━━ RECORDS TO USE
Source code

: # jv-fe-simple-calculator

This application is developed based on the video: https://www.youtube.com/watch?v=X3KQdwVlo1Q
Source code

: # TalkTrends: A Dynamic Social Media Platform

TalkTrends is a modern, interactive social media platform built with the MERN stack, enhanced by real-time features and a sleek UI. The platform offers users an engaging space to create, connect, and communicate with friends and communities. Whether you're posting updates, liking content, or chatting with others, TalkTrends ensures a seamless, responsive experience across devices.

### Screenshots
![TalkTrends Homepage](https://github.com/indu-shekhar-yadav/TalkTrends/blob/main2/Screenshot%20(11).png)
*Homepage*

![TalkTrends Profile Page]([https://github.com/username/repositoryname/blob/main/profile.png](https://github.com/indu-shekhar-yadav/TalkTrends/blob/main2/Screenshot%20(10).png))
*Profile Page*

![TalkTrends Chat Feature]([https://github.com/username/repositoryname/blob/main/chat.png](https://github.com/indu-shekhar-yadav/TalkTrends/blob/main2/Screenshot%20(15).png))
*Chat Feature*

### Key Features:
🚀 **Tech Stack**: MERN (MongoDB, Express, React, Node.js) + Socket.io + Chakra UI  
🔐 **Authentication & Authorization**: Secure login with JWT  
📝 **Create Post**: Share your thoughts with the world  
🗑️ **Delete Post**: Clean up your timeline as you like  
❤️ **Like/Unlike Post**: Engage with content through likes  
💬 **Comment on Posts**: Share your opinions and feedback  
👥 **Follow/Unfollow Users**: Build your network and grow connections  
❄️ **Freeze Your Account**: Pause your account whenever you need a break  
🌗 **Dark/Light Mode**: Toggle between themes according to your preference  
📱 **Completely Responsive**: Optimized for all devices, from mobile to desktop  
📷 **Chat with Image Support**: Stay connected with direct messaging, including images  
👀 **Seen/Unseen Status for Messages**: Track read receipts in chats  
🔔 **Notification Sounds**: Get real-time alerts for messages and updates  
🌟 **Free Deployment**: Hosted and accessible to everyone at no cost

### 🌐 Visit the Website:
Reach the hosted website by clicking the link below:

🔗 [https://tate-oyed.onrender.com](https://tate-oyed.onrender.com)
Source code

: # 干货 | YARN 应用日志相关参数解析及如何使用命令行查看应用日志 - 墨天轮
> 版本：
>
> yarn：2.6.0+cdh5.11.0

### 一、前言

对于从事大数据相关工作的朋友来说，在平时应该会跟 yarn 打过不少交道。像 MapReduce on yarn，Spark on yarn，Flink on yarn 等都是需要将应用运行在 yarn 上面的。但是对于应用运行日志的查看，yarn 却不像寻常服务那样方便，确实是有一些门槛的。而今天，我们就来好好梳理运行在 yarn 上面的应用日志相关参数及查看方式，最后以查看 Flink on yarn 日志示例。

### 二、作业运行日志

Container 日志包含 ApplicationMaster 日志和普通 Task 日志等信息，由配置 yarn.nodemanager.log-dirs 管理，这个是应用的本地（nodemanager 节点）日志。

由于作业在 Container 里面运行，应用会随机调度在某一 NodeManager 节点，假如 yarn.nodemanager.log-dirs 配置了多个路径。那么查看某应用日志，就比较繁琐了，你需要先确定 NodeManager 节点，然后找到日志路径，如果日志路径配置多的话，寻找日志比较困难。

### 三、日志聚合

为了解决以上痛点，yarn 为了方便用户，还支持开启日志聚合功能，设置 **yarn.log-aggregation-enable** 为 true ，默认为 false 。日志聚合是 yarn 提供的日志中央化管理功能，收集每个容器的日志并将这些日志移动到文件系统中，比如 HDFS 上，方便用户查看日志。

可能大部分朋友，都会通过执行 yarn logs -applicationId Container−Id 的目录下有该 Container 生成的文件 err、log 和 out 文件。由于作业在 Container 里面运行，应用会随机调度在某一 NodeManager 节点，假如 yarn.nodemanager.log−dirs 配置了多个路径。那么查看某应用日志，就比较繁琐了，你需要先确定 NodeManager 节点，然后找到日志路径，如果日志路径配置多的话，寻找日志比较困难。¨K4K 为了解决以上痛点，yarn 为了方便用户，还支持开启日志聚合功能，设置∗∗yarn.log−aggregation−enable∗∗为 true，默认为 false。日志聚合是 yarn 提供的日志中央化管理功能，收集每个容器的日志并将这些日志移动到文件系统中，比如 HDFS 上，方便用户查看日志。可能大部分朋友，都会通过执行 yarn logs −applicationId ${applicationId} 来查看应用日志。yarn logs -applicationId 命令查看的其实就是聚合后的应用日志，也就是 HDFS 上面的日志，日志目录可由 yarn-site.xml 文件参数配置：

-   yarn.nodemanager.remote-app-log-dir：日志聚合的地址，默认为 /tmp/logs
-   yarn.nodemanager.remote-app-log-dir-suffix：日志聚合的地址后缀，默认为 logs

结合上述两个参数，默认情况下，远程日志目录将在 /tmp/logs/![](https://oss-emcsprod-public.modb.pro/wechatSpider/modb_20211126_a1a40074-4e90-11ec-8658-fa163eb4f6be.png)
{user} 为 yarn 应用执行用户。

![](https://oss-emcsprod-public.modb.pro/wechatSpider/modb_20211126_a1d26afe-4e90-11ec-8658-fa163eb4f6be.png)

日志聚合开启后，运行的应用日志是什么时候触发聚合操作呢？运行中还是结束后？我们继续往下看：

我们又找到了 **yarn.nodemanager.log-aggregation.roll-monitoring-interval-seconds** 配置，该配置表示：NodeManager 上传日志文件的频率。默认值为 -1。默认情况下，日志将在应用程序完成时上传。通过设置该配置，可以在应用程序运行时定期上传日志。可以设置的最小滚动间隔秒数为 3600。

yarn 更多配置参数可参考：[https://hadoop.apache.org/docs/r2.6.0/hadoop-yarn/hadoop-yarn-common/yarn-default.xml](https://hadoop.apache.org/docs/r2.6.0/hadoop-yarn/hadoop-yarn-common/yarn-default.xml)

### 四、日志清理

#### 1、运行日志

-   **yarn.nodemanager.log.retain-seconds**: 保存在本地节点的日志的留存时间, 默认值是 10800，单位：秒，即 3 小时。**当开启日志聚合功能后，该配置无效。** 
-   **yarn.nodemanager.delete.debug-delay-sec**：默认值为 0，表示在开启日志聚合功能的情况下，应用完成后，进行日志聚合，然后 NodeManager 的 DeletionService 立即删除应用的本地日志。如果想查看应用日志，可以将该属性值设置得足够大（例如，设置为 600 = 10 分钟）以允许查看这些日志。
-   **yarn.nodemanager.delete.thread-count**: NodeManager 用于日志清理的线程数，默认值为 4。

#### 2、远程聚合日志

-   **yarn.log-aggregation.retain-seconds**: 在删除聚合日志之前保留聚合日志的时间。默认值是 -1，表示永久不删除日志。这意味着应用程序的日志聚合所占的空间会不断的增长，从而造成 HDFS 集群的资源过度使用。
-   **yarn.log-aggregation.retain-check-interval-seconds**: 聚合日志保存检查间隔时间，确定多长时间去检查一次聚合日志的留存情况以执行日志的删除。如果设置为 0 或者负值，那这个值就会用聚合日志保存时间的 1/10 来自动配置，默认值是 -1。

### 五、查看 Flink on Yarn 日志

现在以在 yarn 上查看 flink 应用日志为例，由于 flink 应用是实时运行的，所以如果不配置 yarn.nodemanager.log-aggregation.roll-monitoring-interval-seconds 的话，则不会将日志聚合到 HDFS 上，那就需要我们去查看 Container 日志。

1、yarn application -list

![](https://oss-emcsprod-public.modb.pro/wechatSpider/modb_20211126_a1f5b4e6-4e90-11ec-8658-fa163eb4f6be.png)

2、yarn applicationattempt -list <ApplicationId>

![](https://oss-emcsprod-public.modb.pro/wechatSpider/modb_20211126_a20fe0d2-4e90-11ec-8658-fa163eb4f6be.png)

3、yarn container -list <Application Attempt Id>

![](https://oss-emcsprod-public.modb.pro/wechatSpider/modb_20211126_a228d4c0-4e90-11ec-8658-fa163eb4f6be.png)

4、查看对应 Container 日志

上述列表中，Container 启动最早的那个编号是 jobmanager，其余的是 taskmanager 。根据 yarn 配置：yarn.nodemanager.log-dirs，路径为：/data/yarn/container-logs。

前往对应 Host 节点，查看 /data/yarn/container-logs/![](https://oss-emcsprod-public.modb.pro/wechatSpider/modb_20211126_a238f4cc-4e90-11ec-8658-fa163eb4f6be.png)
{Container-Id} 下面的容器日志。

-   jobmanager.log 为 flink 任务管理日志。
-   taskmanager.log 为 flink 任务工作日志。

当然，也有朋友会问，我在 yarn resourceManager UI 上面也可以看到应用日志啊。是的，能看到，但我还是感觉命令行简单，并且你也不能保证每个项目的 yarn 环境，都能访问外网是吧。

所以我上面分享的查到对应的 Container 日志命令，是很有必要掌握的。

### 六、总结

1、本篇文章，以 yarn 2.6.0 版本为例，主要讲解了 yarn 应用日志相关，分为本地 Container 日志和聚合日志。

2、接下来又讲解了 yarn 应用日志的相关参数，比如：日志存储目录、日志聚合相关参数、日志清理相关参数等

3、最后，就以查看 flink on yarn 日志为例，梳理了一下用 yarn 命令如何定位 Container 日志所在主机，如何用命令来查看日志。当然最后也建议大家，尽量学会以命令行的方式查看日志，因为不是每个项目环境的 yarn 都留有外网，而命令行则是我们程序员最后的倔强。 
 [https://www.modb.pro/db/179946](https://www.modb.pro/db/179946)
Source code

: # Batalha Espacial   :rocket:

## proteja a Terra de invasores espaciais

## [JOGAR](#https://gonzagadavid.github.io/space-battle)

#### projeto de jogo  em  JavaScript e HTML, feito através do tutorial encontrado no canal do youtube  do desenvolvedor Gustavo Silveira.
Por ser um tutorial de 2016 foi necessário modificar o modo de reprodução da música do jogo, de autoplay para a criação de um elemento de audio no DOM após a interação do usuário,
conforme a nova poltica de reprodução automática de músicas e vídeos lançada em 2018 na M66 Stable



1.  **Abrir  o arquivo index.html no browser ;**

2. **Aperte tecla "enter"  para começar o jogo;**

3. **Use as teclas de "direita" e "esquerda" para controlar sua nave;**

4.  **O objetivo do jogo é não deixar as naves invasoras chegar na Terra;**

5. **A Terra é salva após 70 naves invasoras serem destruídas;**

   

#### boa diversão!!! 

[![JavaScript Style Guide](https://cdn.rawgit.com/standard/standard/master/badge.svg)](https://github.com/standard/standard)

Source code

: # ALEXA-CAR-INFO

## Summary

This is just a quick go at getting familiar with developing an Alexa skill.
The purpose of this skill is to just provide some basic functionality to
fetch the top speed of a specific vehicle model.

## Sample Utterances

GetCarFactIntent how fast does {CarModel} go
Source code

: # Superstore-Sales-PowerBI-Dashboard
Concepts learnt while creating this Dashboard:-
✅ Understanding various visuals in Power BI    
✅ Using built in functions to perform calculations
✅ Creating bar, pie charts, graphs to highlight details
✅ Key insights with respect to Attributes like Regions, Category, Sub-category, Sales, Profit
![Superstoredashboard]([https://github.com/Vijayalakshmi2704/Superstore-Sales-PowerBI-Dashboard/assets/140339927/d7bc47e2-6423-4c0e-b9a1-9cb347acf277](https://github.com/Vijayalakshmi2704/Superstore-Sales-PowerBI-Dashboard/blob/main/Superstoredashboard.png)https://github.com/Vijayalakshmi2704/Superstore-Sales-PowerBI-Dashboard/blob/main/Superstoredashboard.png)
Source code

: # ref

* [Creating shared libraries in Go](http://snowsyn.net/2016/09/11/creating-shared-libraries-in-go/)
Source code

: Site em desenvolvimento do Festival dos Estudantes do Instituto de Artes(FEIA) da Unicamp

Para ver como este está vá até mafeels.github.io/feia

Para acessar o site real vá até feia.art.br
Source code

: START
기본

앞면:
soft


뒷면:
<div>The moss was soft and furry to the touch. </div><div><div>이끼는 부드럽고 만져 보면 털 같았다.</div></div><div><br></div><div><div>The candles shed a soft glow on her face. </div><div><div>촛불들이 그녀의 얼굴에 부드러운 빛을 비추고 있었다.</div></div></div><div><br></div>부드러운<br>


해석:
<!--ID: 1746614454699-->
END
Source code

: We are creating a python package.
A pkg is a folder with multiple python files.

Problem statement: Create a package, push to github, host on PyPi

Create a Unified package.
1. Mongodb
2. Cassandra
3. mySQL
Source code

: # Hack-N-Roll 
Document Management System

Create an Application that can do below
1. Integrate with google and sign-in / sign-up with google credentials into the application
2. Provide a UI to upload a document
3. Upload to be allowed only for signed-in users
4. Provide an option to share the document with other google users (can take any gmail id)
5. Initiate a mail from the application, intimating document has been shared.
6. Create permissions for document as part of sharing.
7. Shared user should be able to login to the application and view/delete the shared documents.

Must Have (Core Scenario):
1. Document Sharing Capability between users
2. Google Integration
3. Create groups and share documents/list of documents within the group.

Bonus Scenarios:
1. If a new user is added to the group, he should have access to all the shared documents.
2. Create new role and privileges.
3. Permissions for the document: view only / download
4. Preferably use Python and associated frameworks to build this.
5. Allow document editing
━━━━
▸ **WORK TO COMPLETE**: Copy every line from the records that holds the string "寻找日志比较困难".

▸ **WRITTEN SOLUTION**:
由于作业在 Container 里面运行，应用会随机调度在某一 NodeManager 节点，假如 yarn.nodemanager.log-dirs 配置了多个路径。那么查看某应用日志，就比较繁琐了，你需要先确定 NodeManager 节点，然后找到日志路径，如果日志路径配置多的话，寻找日志比较困难。
可能大部分朋友，都会通过执行 yarn logs -applicationId Container−Id 的目录下有该 Container 生成的文件 err、log 和 out 文件。由于作业在 Container 里面运行，应用会随机调度在某一 NodeManager 节点，假如 yarn.nodemanager.log−dirs 配置了多个路径。那么查看某应用日志，就比较繁琐了，你需要先确定 NodeManager 节点，然后找到日志路径，如果日志路径配置多的话，寻找日志比较困难。¨K4K 为了解决以上痛点，yarn 为了方便用户，还支持开启日志聚合功能，设置∗∗yarn.log−aggregation−enable∗∗为 true，默认为 false。日志聚合是 yarn 提供的日志中央化管理功能，收集每个容器的日志并将这些日志移动到文件系统中，比如 HDFS 上，方便用户查看日志。可能大部分朋友，都会通过执行 yarn logs −applicationId ${applicationId} 来查看应用日志。yarn logs -applicationId 命令查看的其实就是聚合后的应用日志，也就是 HDFS 上面的日志，日志目录可由 yarn-site.xml 文件参数配置：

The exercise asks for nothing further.